インゴット
(鋳貨と見る見方もあり、その役割も担ったものの、本来はインゴットとして作られたとする見解を採る)
中国
制作地は銘中の「上郡」であろう。後漢の上郡は、現在のほぼ陜西省北郡ならびにそれ以北の地。
郡治は、今の楡林県南の定河と楡林河の合流点近くにあった。この地で鋳造されたと考えられる。
後漢時代、建和2年(西暦148年)
制作者は後漢の銀匠、王升・王□・呉□
縦5.95cm、横4.0cm、高さ1.66cm
重さ174g
昭和6年10月20日、東京の古美術商より購入。学院閉鎖に伴い東洋文化研究所に移管。
東洋文化研究所
中国古代において、銀が一般的に用いられるようになったのは、春秋戦国期であろうと考えられている。戦国式青銅器にみえる金銀錯(金銀象嵌)がこれである。西アジアにおいては金属技術発展の初期段階から金銀の知識・利用が見られるのに対し、中国では、殷代以降、青銅技術が一般化したにも拘らず、金銀は殆ど知られなかった。銀について言うと、春秋戦国期を溯るほとんど唯一の例外として甘粛省玉門火焼溝遺址より銀器が発見された(未報告。文物編集委員会編『中国考古学三十年』、平凡社、1981年、142〜3頁参照)とされるが、これは新石器時代の中国でのこれまでに知られる孤例である。したがって、この時期にすでに、中国に銀の冶金技術が存在したと見るには無理があり、この遺例は西アジアからの製品の流入であったと見るべき可能性がある。

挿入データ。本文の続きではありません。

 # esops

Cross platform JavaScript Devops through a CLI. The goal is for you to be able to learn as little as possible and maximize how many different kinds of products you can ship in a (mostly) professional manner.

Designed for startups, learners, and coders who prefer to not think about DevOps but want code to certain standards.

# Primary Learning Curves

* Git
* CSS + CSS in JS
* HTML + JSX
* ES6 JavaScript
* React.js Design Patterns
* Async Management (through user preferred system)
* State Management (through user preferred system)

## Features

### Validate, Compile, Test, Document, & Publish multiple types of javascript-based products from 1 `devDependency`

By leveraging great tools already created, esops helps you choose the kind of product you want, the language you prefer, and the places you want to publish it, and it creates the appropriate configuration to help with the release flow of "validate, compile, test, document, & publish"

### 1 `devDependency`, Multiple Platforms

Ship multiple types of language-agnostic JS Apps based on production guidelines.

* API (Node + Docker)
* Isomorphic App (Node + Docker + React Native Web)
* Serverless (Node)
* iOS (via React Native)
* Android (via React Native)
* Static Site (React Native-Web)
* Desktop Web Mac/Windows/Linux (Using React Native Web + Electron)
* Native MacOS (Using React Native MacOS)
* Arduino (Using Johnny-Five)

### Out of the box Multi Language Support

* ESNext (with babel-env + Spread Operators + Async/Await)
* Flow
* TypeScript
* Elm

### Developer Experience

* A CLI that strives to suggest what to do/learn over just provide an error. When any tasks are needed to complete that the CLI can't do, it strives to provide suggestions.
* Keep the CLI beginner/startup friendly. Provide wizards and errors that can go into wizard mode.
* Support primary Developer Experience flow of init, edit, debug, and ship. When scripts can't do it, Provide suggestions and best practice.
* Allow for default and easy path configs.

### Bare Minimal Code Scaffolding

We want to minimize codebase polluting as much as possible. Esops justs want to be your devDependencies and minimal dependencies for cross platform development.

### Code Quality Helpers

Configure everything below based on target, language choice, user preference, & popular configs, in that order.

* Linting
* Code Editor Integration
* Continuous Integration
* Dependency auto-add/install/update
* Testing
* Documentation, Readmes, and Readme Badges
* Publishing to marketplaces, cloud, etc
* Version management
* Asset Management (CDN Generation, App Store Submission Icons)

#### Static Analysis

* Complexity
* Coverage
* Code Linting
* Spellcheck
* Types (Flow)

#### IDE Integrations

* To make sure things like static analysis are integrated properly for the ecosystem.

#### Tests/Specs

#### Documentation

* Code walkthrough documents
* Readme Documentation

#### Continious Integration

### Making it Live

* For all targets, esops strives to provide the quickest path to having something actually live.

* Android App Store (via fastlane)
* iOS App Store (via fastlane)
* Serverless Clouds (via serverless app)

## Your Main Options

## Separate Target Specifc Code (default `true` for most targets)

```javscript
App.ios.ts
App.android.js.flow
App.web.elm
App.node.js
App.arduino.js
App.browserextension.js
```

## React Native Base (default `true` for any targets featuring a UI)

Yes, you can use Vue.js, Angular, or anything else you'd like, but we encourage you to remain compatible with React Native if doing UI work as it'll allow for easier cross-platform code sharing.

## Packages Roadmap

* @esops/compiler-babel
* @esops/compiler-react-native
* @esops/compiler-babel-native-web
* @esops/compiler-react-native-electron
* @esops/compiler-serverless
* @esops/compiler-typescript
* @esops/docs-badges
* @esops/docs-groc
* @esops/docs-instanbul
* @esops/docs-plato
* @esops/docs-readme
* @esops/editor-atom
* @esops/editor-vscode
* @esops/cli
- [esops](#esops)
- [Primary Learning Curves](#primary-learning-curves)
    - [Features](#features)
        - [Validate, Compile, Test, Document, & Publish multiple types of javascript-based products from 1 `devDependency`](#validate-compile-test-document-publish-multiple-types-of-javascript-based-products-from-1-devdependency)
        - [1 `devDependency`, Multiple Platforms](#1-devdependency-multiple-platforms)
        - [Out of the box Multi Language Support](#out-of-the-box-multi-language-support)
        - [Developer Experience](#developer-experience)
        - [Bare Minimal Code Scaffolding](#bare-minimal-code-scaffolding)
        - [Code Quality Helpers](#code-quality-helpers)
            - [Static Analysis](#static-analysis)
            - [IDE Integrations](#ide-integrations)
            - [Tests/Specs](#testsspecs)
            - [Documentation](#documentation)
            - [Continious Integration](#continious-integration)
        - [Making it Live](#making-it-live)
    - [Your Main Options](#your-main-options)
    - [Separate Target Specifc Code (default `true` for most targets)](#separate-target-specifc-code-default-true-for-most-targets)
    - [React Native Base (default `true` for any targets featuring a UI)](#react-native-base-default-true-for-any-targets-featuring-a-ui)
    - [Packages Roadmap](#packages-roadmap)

戦国時代以降、中国では急速に銀の使用が増大した。
当には、銘文があり、
建和二年 銀匠王升
上郡亭長 銀匠王□
□造公行 銀匠呉□
と読みうる。この読み方に異説がないわけではないが、それについては、後引の松丸、李論文を参照されたい。「建和二年に、上郡の亭長たる□(人名)が造り、公行せしむ。〔鋳造者は〕銀匠王升、銀匠王某、銀匠呉某である」の意であろう。「亭長」は、『漢書』百官志に、「亭有亭長、以禁盗賊」とある亭長か。「公行」は、かならずしも判然としないが、公(ひろ)く発行する、の意かと思われる。
同類の遺物は、あまり数多くないが、奥平昌洪『東亜銭志』巻8に、器形、銘文等が基本的に同一のものが1個、収載されている。但し、重量は95匁(即ち、356g)とあるので、当のほぼ正確に2倍の重さがあることがわかる。

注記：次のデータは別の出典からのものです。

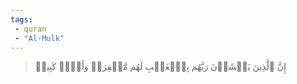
 ```yaml
---
tags: 
 - quran 
 - "Al-Mulk"
---
```


> إِنَّ ٱلَّذِينَ يَخۡشَوۡنَ رَبَّهُم بِٱلۡغَيۡبِ لَهُم مَّغۡفِرَةٞ وَأَجۡرٞ كَبِيرٞ
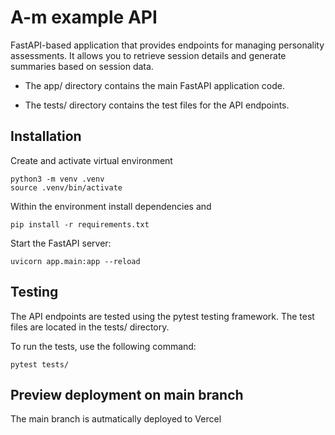 # A-m example API

FastAPI-based application that provides endpoints for managing personality assessments. It allows you to retrieve session details and generate summaries based on session data.


* The app/ directory contains the main FastAPI application code.

* The tests/ directory contains the test files for the API endpoints.

## Installation

Create and activate virtual environment
```shell
python3 -m venv .venv
source .venv/bin/activate
```

Within the environment install dependencies and
```shell
pip install -r requirements.txt
```

Start the FastAPI server:
```shell
uvicorn app.main:app --reload
```

## Testing
The API endpoints are tested using the pytest testing framework. The test files are located in the tests/ directory.

To run the tests, use the following command:
```shell
pytest tests/
```

## Preview deployment on main branch
The main branch is autmatically deployed to Vercel
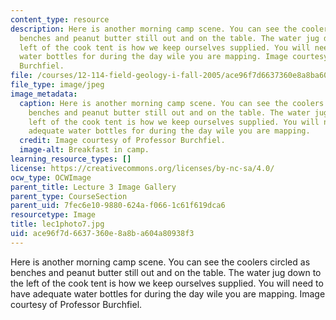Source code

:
 ```yaml
---
content_type: resource
description: Here is another morning camp scene. You can see the coolers circled as
  benches and peanut butter still out and on the table. The water jug down to the
  left of the cook tent is how we keep ourselves supplied. You will need to have adequate
  water bottles for during the day wile you are mapping. Image courtesy of Professor
  Burchfiel.
file: /courses/12-114-field-geology-i-fall-2005/ace96f7d6637360e8a8ba604a80938f3_lec1photo7.jpg
file_type: image/jpeg
image_metadata:
  caption: Here is another morning camp scene. You can see the coolers circled as
    benches and peanut butter still out and on the table. The water jug down to the
    left of the cook tent is how we keep ourselves supplied. You will need to have
    adequate water bottles for during the day wile you are mapping.
  credit: Image courtesy of Professor Burchfiel.
  image-alt: Breakfast in camp.
learning_resource_types: []
license: https://creativecommons.org/licenses/by-nc-sa/4.0/
ocw_type: OCWImage
parent_title: Lecture 3 Image Gallery
parent_type: CourseSection
parent_uid: 7fec6e10-9880-624a-f066-1c61f619dca6
resourcetype: Image
title: lec1photo7.jpg
uid: ace96f7d-6637-360e-8a8b-a604a80938f3
---
```

Here is another morning camp scene. You can see the coolers circled as benches and peanut butter still out and on the table. The water jug down to the left of the cook tent is how we keep ourselves supplied. You will need to have adequate water bottles for during the day wile you are mapping. Image courtesy of Professor Burchfiel.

この重量は、後漢時代の何を意味したかを考えてみる。当時の重量単位は、
1斤=16両 (1両=13.92g)
である。したがって、当は、
174(g)÷13.92(g)=12.500(両)
また『東亜銭志』所載の銀は、
356(g)÷13.92(g)=25.574(両)
となる。このことは、おそらく、当時は百両が基本単位で、その半(=50両)、又その半(25両)、さらに又その半(12.5両)……といったきざみ方で銀が作製されていたことを推測させる。銅のインゴットの場合にも、同様のことが推測され(松丸『西周時代の重量単位』東洋文化研究所紀要117冊、1992年参照)、鋳造の便宜のための配慮と考えられ、貨幣の刻み方とはシステムの異なっていたことが考えられる。
当時の銀はどの程度の価値をもっていたであろうか。後漢時代の銀相場についての文献は見当たらないが、『漢書』食貨志下に王莽の幣制として、
朱提銀重八両爲一流、直一千五百八十。它銀一流、直千。
(朱提銀は重さ8両を1流とし、その値は1580〔文〕である。それ以外の銀は1流あたり、値1000〔文〕である)
とされている。つまり、
8両=1,000文
15571両=125文……(a)
に相当する。一方、比較すべき金は、同様の王莽の幣制において、
黄金重一斤、値銭萬。
(黄金の重さ1斤は、銭1万〔文〕に値する)
とあるので、
1斤=16両=10,000文
15571両=625文……(b)
となる。したがって、(a)、(b)より、
金:銀=625(文):125(文)
=5:1
となって、王莽時の銀は、金の1/5の価値をもっていたことが判明する。この割合は、後漢時代でも、それほど大きく変化してはいるまいと思われる。